(DATA UNDER STUDY)

╭──

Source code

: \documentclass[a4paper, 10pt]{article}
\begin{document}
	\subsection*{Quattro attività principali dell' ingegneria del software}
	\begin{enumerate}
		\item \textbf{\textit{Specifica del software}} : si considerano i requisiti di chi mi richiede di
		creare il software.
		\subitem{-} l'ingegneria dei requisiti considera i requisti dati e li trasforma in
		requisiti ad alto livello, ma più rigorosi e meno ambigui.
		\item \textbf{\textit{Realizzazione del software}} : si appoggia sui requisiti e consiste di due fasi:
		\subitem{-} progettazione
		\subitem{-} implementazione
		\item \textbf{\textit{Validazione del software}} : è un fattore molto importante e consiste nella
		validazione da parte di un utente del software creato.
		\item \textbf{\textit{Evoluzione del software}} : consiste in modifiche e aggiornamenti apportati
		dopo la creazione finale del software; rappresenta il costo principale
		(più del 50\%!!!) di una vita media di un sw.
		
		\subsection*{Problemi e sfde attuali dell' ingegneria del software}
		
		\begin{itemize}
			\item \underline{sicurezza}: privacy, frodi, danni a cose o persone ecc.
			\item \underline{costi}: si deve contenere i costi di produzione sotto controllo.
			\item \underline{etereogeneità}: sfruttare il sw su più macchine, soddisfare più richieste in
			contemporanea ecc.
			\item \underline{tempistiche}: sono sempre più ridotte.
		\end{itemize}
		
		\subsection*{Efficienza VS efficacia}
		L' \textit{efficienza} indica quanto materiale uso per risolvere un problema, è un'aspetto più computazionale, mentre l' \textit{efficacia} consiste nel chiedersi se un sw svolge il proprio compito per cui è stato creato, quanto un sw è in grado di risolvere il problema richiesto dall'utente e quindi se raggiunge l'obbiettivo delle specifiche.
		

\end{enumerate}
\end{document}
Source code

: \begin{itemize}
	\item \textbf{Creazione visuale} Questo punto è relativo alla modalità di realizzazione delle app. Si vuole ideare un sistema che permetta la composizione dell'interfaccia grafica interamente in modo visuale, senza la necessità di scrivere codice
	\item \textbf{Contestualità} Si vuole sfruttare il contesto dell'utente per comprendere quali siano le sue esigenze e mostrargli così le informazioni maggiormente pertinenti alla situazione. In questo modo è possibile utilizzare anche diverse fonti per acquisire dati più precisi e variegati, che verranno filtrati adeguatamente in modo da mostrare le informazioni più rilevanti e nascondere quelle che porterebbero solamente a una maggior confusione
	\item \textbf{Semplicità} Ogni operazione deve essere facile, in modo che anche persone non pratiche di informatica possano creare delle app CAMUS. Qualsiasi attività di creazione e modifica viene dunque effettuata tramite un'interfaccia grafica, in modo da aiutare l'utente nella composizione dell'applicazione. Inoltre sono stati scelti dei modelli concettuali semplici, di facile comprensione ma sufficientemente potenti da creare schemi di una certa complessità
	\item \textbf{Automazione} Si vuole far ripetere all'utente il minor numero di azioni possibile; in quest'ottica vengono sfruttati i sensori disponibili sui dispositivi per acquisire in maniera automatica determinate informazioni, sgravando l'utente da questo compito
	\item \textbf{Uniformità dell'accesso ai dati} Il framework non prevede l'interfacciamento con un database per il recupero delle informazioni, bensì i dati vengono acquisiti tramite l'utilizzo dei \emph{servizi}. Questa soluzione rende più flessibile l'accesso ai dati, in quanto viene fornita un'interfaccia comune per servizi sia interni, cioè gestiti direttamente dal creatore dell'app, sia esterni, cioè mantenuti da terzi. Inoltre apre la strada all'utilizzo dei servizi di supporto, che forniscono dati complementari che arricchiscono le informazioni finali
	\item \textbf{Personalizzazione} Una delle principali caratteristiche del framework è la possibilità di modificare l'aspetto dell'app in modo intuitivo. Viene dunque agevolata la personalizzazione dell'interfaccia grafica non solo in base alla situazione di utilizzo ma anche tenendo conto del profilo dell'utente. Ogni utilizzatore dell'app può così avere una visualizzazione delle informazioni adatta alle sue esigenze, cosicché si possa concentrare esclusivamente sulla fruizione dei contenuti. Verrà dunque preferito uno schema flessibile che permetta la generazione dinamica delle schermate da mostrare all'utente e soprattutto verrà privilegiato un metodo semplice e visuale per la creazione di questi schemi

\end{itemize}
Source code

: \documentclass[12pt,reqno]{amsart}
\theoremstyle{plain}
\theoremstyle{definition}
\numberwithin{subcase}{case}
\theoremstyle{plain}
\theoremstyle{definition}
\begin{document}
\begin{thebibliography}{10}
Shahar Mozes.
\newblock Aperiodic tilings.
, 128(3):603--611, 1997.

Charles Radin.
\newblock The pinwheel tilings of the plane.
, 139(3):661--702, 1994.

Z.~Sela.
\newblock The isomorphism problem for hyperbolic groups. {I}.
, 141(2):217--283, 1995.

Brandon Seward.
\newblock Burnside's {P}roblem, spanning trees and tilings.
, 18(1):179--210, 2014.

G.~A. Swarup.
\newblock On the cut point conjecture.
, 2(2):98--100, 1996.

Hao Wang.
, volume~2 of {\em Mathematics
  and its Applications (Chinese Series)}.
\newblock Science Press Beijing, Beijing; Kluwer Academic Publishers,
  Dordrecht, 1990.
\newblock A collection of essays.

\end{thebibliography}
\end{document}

╰──

Show every line of the data that includes the string "compito".

(WRITTEN RESPONSE)
		L' \textit{efficienza} indica quanto materiale uso per risolvere un problema, è un'aspetto più computazionale, mentre l' \textit{efficacia} consiste nel chiedersi se un sw svolge il proprio compito per cui è stato creato, quanto un sw è in grado di risolvere il problema richiesto dall'utente e quindi se raggiunge l'obbiettivo delle specifiche.
	\item \textbf{Automazione} Si vuole far ripetere all'utente il minor numero di azioni possibile; in quest'ottica vengono sfruttati i sensori disponibili sui dispositivi per acquisire in maniera automatica determinate informazioni, sgravando l'utente da questo compito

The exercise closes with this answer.